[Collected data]

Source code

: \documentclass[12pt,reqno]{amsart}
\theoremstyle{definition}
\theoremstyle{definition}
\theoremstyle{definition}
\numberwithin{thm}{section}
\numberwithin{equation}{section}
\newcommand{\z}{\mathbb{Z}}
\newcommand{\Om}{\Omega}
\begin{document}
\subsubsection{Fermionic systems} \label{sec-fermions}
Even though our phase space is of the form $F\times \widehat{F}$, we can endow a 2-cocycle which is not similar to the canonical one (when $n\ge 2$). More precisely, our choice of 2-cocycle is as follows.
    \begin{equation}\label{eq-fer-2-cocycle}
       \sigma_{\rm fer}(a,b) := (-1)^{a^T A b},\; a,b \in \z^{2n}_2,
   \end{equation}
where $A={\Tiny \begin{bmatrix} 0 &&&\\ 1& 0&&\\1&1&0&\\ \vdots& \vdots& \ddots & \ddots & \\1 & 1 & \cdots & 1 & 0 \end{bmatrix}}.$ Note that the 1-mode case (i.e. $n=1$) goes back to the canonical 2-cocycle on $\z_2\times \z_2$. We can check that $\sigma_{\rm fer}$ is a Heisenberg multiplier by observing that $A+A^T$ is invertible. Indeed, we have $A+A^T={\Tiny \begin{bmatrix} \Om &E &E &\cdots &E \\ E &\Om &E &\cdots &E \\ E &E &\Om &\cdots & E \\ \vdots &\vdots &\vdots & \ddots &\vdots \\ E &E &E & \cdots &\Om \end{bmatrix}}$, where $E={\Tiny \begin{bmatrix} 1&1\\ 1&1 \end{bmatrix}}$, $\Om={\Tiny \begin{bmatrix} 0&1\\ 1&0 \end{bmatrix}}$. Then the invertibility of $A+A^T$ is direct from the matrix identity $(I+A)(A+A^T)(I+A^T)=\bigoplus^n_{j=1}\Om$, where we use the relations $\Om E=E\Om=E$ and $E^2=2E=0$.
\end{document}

--

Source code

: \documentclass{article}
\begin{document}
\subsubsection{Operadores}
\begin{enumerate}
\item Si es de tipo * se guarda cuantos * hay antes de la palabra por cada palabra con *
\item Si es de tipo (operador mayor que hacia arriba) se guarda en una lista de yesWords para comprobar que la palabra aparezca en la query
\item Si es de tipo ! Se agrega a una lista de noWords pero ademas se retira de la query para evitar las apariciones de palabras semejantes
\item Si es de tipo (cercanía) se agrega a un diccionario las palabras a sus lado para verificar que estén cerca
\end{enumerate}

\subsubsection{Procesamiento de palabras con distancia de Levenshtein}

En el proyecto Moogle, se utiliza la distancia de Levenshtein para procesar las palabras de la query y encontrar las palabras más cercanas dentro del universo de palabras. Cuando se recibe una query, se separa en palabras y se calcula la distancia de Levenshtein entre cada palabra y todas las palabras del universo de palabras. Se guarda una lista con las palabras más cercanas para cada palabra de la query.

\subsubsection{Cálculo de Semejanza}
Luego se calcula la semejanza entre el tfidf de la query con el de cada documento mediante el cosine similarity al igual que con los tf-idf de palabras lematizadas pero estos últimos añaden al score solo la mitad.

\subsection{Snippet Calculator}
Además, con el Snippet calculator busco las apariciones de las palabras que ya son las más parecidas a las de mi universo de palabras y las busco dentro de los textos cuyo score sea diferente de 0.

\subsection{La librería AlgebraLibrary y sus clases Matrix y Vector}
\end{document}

(EXERCISE BRIEF): In the records above, find the lines holding "Snippet". Copy each one.

(EXPECTED OUTPUT):
\subsection{Snippet Calculator}
Además, con el Snippet calculator busco las apariciones de las palabras que ya son las más parecidas a las de mi universo de palabras y las busco dentro de los textos cuyo score sea diferente de 0.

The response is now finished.